= Urban (bishop of Llandaff) =

Urban (1076 – 1134) was the first bishop of South East Wales to call himself 'bishop of Llandaff'. He was of a Welsh clerical family and his baptismal name in the Welsh language is given in charter sources as Gwrgan. He Latinised it to the papal name 'Urban'.

== Early career ==
Urban came from one of the dominant Anglo-Welsh clerical dynasties of what was called in the eleventh century the diocese of Glamorgan. Two of his brothers are known: one called Caradoc the priest and the other, Gwrgan of Llancarfan. This would indicate that his family origins derived from the important clerical community of Llancarfan.

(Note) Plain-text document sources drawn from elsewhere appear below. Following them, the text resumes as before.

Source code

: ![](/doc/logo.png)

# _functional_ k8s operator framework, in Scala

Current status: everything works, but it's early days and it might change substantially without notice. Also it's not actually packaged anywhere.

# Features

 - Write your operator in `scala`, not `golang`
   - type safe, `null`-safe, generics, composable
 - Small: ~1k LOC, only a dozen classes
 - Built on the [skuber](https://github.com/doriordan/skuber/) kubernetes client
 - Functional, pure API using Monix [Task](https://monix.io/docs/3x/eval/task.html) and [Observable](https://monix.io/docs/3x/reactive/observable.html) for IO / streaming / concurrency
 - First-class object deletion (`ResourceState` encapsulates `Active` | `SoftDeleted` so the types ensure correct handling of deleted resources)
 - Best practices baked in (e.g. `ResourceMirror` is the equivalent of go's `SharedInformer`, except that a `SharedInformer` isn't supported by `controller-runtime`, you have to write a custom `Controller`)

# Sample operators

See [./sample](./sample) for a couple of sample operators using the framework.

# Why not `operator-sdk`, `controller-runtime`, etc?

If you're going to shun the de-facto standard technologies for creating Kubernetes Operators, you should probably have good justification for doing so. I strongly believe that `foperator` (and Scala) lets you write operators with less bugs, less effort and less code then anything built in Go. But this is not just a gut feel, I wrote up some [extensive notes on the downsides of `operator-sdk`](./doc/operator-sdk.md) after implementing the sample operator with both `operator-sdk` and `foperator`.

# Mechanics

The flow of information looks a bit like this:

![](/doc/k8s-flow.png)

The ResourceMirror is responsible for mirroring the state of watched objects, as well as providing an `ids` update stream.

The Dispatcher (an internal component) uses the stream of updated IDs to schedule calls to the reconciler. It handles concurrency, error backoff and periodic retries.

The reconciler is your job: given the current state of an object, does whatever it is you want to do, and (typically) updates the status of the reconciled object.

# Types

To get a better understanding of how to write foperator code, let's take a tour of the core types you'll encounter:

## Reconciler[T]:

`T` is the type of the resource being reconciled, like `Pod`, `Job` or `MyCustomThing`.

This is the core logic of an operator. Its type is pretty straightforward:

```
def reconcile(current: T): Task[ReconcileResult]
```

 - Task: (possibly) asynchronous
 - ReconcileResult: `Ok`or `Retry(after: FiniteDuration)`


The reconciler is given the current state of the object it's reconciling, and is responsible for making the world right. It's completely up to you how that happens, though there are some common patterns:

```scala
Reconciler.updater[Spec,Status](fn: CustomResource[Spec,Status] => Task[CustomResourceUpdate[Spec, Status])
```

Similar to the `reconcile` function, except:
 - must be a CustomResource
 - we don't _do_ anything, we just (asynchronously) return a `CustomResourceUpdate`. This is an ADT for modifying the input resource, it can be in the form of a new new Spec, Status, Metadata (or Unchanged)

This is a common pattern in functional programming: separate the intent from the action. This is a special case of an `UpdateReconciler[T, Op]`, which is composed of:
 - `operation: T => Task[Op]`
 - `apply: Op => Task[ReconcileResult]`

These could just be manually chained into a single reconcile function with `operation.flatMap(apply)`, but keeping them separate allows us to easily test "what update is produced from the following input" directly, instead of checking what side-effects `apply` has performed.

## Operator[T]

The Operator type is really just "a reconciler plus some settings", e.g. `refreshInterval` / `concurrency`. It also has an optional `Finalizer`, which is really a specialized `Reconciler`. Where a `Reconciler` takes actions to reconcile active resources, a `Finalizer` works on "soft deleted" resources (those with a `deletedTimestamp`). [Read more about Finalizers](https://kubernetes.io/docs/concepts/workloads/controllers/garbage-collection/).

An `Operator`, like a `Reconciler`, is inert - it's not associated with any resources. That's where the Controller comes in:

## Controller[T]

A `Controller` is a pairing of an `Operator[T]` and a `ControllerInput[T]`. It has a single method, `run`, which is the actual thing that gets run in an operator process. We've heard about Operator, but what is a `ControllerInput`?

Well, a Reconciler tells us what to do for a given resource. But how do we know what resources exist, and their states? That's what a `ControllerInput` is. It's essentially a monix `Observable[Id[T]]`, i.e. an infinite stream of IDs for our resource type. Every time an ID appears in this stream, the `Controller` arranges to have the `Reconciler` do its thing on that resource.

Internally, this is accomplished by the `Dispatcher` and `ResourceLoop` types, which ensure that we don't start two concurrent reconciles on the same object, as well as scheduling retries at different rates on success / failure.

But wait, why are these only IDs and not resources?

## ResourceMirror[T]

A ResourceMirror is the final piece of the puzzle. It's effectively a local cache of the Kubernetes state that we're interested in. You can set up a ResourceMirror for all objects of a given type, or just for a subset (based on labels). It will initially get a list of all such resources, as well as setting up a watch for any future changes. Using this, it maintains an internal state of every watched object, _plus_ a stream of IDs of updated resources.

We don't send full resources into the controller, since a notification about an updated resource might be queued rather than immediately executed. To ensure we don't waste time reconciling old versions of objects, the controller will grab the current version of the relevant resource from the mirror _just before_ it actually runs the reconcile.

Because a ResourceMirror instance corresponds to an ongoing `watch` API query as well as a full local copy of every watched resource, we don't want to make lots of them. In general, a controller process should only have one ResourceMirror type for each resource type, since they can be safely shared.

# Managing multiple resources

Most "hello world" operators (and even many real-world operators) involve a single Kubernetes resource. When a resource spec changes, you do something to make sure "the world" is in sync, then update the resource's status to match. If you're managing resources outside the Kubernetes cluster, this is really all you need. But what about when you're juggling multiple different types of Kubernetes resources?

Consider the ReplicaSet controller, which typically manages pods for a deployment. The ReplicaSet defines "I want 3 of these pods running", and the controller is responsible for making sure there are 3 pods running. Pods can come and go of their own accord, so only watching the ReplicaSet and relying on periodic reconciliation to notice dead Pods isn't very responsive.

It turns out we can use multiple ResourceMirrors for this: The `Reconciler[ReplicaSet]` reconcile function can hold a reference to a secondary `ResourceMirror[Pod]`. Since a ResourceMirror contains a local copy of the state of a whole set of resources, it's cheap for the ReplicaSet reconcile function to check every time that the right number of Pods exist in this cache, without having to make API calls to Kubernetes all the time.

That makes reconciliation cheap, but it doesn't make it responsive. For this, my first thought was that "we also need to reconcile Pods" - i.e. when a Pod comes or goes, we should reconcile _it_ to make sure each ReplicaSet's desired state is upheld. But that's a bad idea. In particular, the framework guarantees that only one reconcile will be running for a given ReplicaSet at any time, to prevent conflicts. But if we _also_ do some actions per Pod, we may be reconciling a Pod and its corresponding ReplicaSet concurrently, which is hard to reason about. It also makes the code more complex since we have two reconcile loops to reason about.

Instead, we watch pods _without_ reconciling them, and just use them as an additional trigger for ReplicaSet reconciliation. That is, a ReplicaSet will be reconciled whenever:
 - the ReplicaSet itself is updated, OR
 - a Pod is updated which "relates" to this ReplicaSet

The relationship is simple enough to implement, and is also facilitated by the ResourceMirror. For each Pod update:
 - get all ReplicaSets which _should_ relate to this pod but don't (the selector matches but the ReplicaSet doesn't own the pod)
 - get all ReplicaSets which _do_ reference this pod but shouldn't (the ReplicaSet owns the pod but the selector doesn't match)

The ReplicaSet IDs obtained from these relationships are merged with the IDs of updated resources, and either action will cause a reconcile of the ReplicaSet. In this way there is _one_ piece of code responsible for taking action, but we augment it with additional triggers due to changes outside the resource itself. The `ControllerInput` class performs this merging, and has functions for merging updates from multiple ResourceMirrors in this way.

The petition of the 'clergy and people' of Glamorgan in support of his election as bishop says that he had been consecrated priest in the English diocese of Worcester. This more than hints that Urban, as with several other known clerics from the southern Welsh dioceses, had been sent to England to be educated. He was already a leading cleric under his Anglo-Welsh predecessor, Bishop Herewald (1056–1104), occupying the office of archdeacon of Llandaff. At the time of his election as bishop in 1107 he was said to be thirty-one years of age, which if true would give a date of birth of 1076.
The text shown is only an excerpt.